* REQUIRED WORK
Range to reproduce from the entries below: the line with "Tenemos rutas optimizadas", the line with "1. Hero con CTA prominente", and every line in between. Give them exactly and give nothing else.

* Saved entries
******

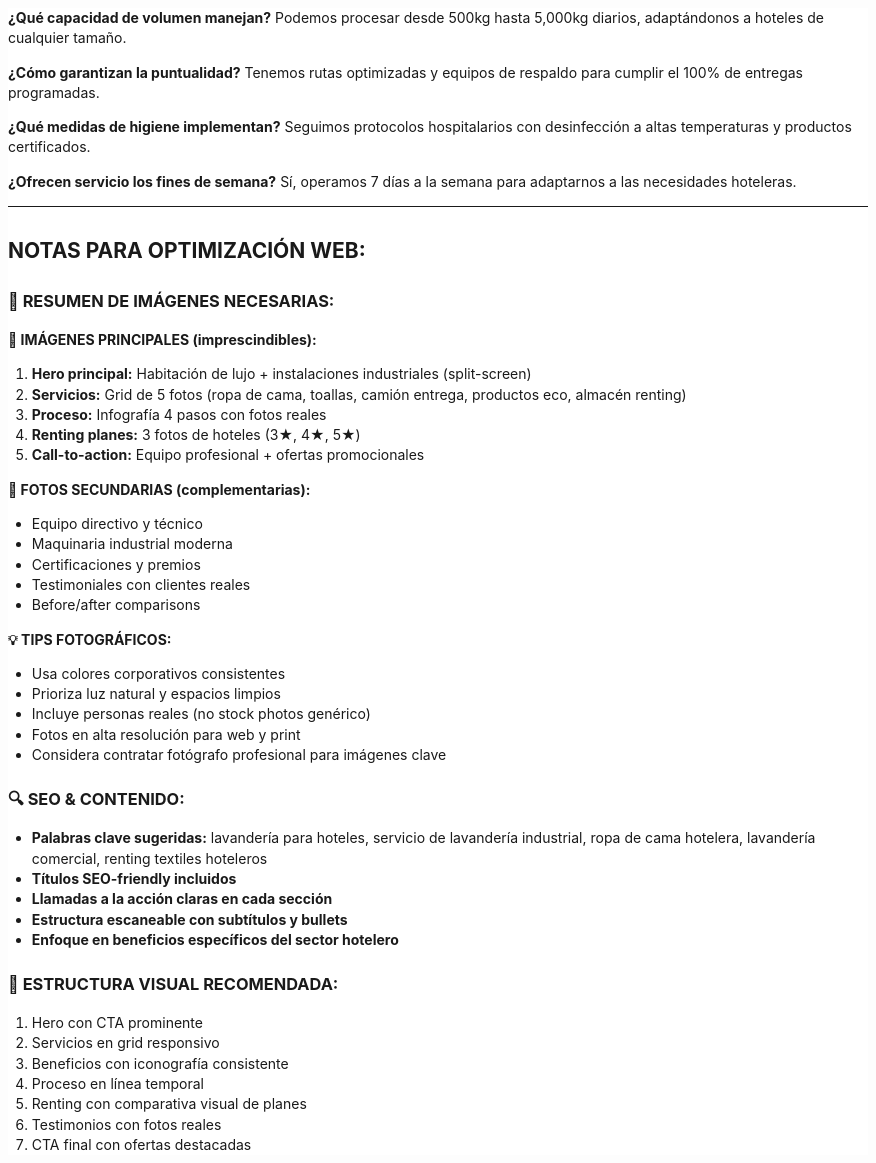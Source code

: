 **¿Qué capacidad de volumen manejan?**
Podemos procesar desde 500kg hasta 5,000kg diarios, adaptándonos a hoteles de cualquier tamaño.

**¿Cómo garantizan la puntualidad?**
Tenemos rutas optimizadas y equipos de respaldo para cumplir el 100% de entregas programadas.

**¿Qué medidas de higiene implementan?**
Seguimos protocolos hospitalarios con desinfección a altas temperaturas y productos certificados.

**¿Ofrecen servicio los fines de semana?**
Sí, operamos 7 días a la semana para adaptarnos a las necesidades hoteleras.

---

## NOTAS PARA OPTIMIZACIÓN WEB:

### 📸 **RESUMEN DE IMÁGENES NECESARIAS:**

**🎯 IMÁGENES PRINCIPALES (imprescindibles):**
1. **Hero principal:** Habitación de lujo + instalaciones industriales (split-screen)
2. **Servicios:** Grid de 5 fotos (ropa de cama, toallas, camión entrega, productos eco, almacén renting)  
3. **Proceso:** Infografía 4 pasos con fotos reales
4. **Renting planes:** 3 fotos de hoteles (3★, 4★, 5★)
5. **Call-to-action:** Equipo profesional + ofertas promocionales

**📱 FOTOS SECUNDARIAS (complementarias):**
- Equipo directivo y técnico
- Maquinaria industrial moderna  
- Certificaciones y premios
- Testimoniales con clientes reales
- Before/after comparisons

**💡 TIPS FOTOGRÁFICOS:**
- Usa colores corporativos consistentes
- Prioriza luz natural y espacios limpios
- Incluye personas reales (no stock photos genérico)
- Fotos en alta resolución para web y print
- Considera contratar fotógrafo profesional para imágenes clave

### 🔍 **SEO & CONTENIDO:**
- **Palabras clave sugeridas:** lavandería para hoteles, servicio de lavandería industrial, ropa de cama hotelera, lavandería comercial, renting textiles hoteleros
- **Títulos SEO-friendly incluidos**
- **Llamadas a la acción claras en cada sección**
- **Estructura escaneable con subtítulos y bullets**
- **Enfoque en beneficios específicos del sector hotelero**

### 📐 **ESTRUCTURA VISUAL RECOMENDADA:**
1. Hero con CTA prominente
2. Servicios en grid responsivo
3. Beneficios con iconografía consistente  
4. Proceso en línea temporal
5. Renting con comparativa visual de planes
6. Testimonios con fotos reales
7. CTA final con ofertas destacadas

******

* REPLY
Tenemos rutas optimizadas y equipos de respaldo para cumplir el 100% de entregas programadas.

**¿Qué medidas de higiene implementan?**
Seguimos protocolos hospitalarios con desinfección a altas temperaturas y productos certificados.

**¿Ofrecen servicio los fines de semana?**
Sí, operamos 7 días a la semana para adaptarnos a las necesidades hoteleras.

---

## NOTAS PARA OPTIMIZACIÓN WEB:

### 📸 **RESUMEN DE IMÁGENES NECESARIAS:**

**🎯 IMÁGENES PRINCIPALES (imprescindibles):**
1. **Hero principal:** Habitación de lujo + instalaciones industriales (split-screen)
2. **Servicios:** Grid de 5 fotos (ropa de cama, toallas, camión entrega, productos eco, almacén renting)  
3. **Proceso:** Infografía 4 pasos con fotos reales
4. **Renting planes:** 3 fotos de hoteles (3★, 4★, 5★)
5. **Call-to-action:** Equipo profesional + ofertas promocionales

**📱 FOTOS SECUNDARIAS (complementarias):**
- Equipo directivo y técnico
- Maquinaria industrial moderna  
- Certificaciones y premios
- Testimoniales con clientes reales
- Before/after comparisons

**💡 TIPS FOTOGRÁFICOS:**
- Usa colores corporativos consistentes
- Prioriza luz natural y espacios limpios
- Incluye personas reales (no stock photos genérico)
- Fotos en alta resolución para web y print
- Considera contratar fotógrafo profesional para imágenes clave

### 🔍 **SEO & CONTENIDO:**
- **Palabras clave sugeridas:** lavandería para hoteles, servicio de lavandería industrial, ropa de cama hotelera, lavandería comercial, renting textiles hoteleros
- **Títulos SEO-friendly incluidos**
- **Llamadas a la acción claras en cada sección**
- **Estructura escaneable con subtítulos y bullets**
- **Enfoque en beneficios específicos del sector hotelero**

### 📐 **ESTRUCTURA VISUAL RECOMENDADA:**
1. Hero con CTA prominente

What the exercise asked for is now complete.